## Problem details
Copy, from the material below, each line that contains the word "蛤蟆先生去看心理医生".

## Provided records

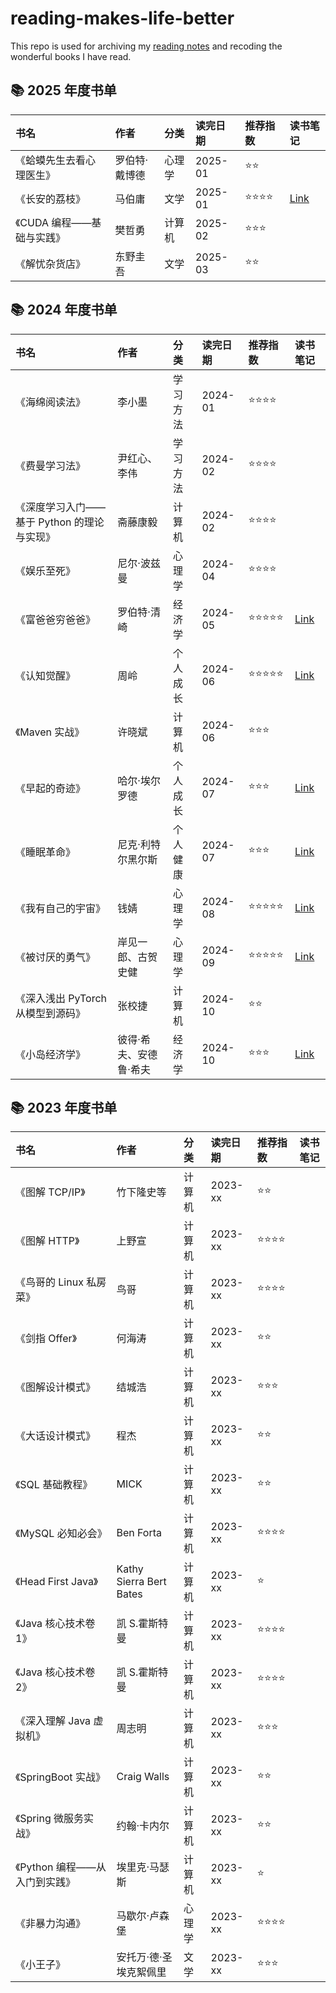 # reading-makes-life-better

This repo is used for archiving my [<u>reading notes</u>](https://shen-shanshan.github.io/categories/%E9%98%85%E8%AF%BB/) and recoding the wonderful books I have read.

## 📚 2025 年度书单

|           书名            |     作者      |  分类  | 读完日期 | 推荐指数 |     读书笔记      |
| :------------------------ | :------------ | :----- | :------- | :------- | :---------------- |
| 《蛤蟆先生去看心理医生》  | 罗伯特·戴博德 | 心理学 | 2025-01  | ⭐⭐       |                   |
| 《长安的荔枝》            | 马伯庸        | 文学   | 2025-01  | ⭐⭐⭐⭐     | [<u>Link</u>][32] |
| 《CUDA 编程——基础与实践》 | 樊哲勇        | 计算机 | 2025-02  | ⭐⭐⭐      |                   |
| 《解忧杂货店》            | 东野圭吾      | 文学   | 2025-03  | ⭐⭐       |                   |

<!-- 31～? -->
<!--《蛤蟆先生去看心理医生》-->
<!--《长安的荔枝》-->
[32]: https://shen-shanshan.github.io/articles/%E9%95%BF%E5%AE%89%E7%9A%84%E8%8D%94%E6%9E%9D%E8%AF%BB%E4%B9%A6%E7%AC%94%E8%AE%B0-%E6%8A%AB%E7%9D%80%E5%8E%86%E5%8F%B2%E5%A4%96%E8%A1%A3%E7%9A%84%E8%81%8C%E5%9C%BA%E7%94%9F%E5%AD%98%E6%8C%87%E5%8D%97/

## 📚 2024 年度书单

|                    书名                    |          作者          |   分类   | 读完日期 | 推荐指数 |     读书笔记      |
| :----------------------------------------- | :--------------------- | :------- | :------- | :------- | :---------------- |
| 《海绵阅读法》                             | 李小墨                 | 学习方法 | 2024-01  | ⭐⭐⭐⭐     |                   |
| 《费曼学习法》                             | 尹红心、李伟           | 学习方法 | 2024-02  | ⭐⭐⭐⭐     |                   |
| 《深度学习入门——基于 Python 的理论与实现》 | 斋藤康毅               | 计算机   | 2024-02  | ⭐⭐⭐⭐     |                   |
| 《娱乐至死》                               | 尼尔·波兹曼            | 心理学   | 2024-04  | ⭐⭐⭐⭐     |                   |
| 《富爸爸穷爸爸》                           | 罗伯特·清崎            | 经济学   | 2024-05  | ⭐⭐⭐⭐⭐    | [<u>Link</u>][22] |
| 《认知觉醒》                               | 周岭                   | 个人成长 | 2024-06  | ⭐⭐⭐⭐⭐    | [<u>Link</u>][23] |
| 《Maven 实战》                             | 许晓斌                 | 计算机   | 2024-06  | ⭐⭐⭐      |                   |
| 《早起的奇迹》                             | 哈尔·埃尔罗德          | 个人成长 | 2024-07  | ⭐⭐⭐      | [<u>Link</u>][25] |
| 《睡眠革命》                               | 尼克·利特尔黑尔斯      | 个人健康 | 2024-07  | ⭐⭐⭐      | [<u>Link</u>][26] |
| 《我有自己的宇宙》                         | 钱婧                   | 心理学   | 2024-08  | ⭐⭐⭐⭐⭐    | [<u>Link</u>][27] |
| 《被讨厌的勇气》                           | 岸见一郎、古贺史健     | 心理学   | 2024-09  | ⭐⭐⭐⭐⭐    | [<u>Link</u>][28] |
| 《深入浅出 PyTorch 从模型到源码》          | 张校捷                 | 计算机   | 2024-10  | ⭐⭐       |                   |
| 《小岛经济学》                             | 彼得·希夫、安德鲁·希夫 | 经济学   | 2024-10  | ⭐⭐⭐      | [<u>Link</u>][30] |

<!-- 18～30 -->
<!--《富爸爸穷爸爸》-->
[22]: https://shen-shanshan.github.io/articles/%E5%AF%8C%E7%88%B8%E7%88%B8%E7%A9%B7%E7%88%B8%E7%88%B8%E8%AF%BB%E4%B9%A6%E7%AC%94%E8%AE%B0-%E8%B4%A2%E5%95%86%E6%95%99%E8%82%B2%E5%90%AF%E8%92%99%E4%B9%8B%E4%BD%9C/
<!--《认知觉醒》-->
[23]: https://shen-shanshan.github.io/articles/%E8%AE%A4%E7%9F%A5%E8%A7%89%E9%86%92%E8%AF%BB%E4%B9%A6%E7%AC%94%E8%AE%B0-%E5%BC%80%E5%90%AF%E5%BF%83%E6%99%BA%E6%8E%8C%E6%8E%A7%E8%87%AA%E5%B7%B1%E7%9A%84%E7%94%9F%E6%B4%BB/
<!--《早起的奇迹》-->
[25]: https://shen-shanshan.github.io/articles/%E6%97%A9%E8%B5%B7%E7%9A%84%E5%A5%87%E8%BF%B9%E8%AF%BB%E4%B9%A6%E7%AC%94%E8%AE%B0-%E5%88%B6%E5%AE%9A%E4%BD%A0%E7%9A%84%E6%97%A9%E8%B5%B7%E8%AE%A1%E5%88%92/
<!--《睡眠革命》-->
[26]: https://shen-shanshan.github.io/articles/%E7%9D%A1%E7%9C%A0%E9%9D%A9%E5%91%BD%E8%AF%BB%E4%B9%A6%E7%AC%94%E8%AE%B0-%E4%BA%86%E8%A7%A3%E4%BD%A0%E7%9A%84%E6%98%BC%E5%A4%9C%E8%8A%82%E5%BE%8B/
<!--《我有自己的宇宙》-->
[27]: https://shen-shanshan.github.io/articles/%E6%88%91%E6%9C%89%E8%87%AA%E5%B7%B1%E7%9A%84%E5%AE%87%E5%AE%99%E8%AF%BB%E4%B9%A6%E7%AC%94%E8%AE%B0-%E5%B9%B4%E8%BD%BB%E4%BA%BA%E7%9A%84%E8%81%8C%E5%9C%BA%E7%94%9F%E5%AD%98%E4%B9%8B%E9%81%93/
<!--《被讨厌的勇气》-->
[28]: https://shen-shanshan.github.io/articles/%E8%A2%AB%E8%AE%A8%E5%8E%8C%E7%9A%84%E5%8B%87%E6%B0%94%E8%AF%BB%E4%B9%A6%E7%AC%94%E8%AE%B0-%E6%8E%A5%E7%BA%B3%E8%87%AA%E6%88%91%E5%8B%87%E6%95%A2%E5%9C%B0%E6%84%9F%E5%8F%97%E7%94%9F%E6%B4%BB/
<!--《小岛经济学》-->
[30]: https://shen-shanshan.github.io/articles/%E5%B0%8F%E5%B2%9B%E7%BB%8F%E6%B5%8E%E5%AD%A6%E8%AF%BB%E4%B9%A6%E7%AC%94%E8%AE%B0-%E6%B7%B1%E5%85%A5%E6%B5%85%E5%87%BA%E7%BB%8F%E6%B5%8E%E5%AD%A6%E5%8E%9F%E7%90%86/

## 📚 2023 年度书单

|             书名              |          作者           |  分类  | 读完日期 | 推荐指数 | 读书笔记 |
| :---------------------------- | :---------------------- | :----- | :------- | :------- | :------- |
| 《图解 TCP/IP》               | 竹下隆史等              | 计算机 | 2023-xx  | ⭐⭐       |          |
| 《图解 HTTP》                 | 上野宣                  | 计算机 | 2023-xx  | ⭐⭐⭐⭐     |          |
| 《鸟哥的 Linux 私房菜》       | 鸟哥                    | 计算机 | 2023-xx  | ⭐⭐⭐⭐     |          |
| 《剑指 Offer》                | 何海涛                  | 计算机 | 2023-xx  | ⭐⭐       |          |
| 《图解设计模式》              | 结城浩                  | 计算机 | 2023-xx  | ⭐⭐⭐      |          |
| 《大话设计模式》              | 程杰                    | 计算机 | 2023-xx  | ⭐⭐       |          |
| 《SQL 基础教程》              | MICK                    | 计算机 | 2023-xx  | ⭐⭐       |          |
| 《MySQL 必知必会》            | Ben Forta               | 计算机 | 2023-xx  | ⭐⭐⭐⭐     |          |
| 《Head First Java》           | Kathy Sierra Bert Bates | 计算机 | 2023-xx  | ⭐        |          |
| 《Java 核心技术卷 1》         | 凯 S.霍斯特曼           | 计算机 | 2023-xx  | ⭐⭐⭐⭐     |          |
| 《Java 核心技术卷 2》         | 凯 S.霍斯特曼           | 计算机 | 2023-xx  | ⭐⭐⭐⭐     |          |
| 《深入理解 Java 虚拟机》      | 周志明                  | 计算机 | 2023-xx  | ⭐⭐⭐      |          |
| 《SpringBoot 实战》           | Craig Walls             | 计算机 | 2023-xx  | ⭐⭐       |          |
| 《Spring 微服务实战》         | 约翰·卡内尔             | 计算机 | 2023-xx  | ⭐⭐       |          |
| 《Python 编程——从入门到实践》 | 埃里克·马瑟斯           | 计算机 | 2023-xx  | ⭐        |          |
| 《非暴力沟通》                | 马歇尔·卢森堡           | 心理学 | 2023-xx  | ⭐⭐⭐⭐     |          |
| 《小王子》                    | 安托万·德·圣埃克絮佩里  | 文学   | 2023-xx  | ⭐⭐⭐      |          |

<!-- 1～17 -->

## Completed exercise
| 《蛤蟆先生去看心理医生》  | 罗伯特·戴博德 | 心理学 | 2025-01  | ⭐⭐       |                   |
<!--《蛤蟆先生去看心理医生》-->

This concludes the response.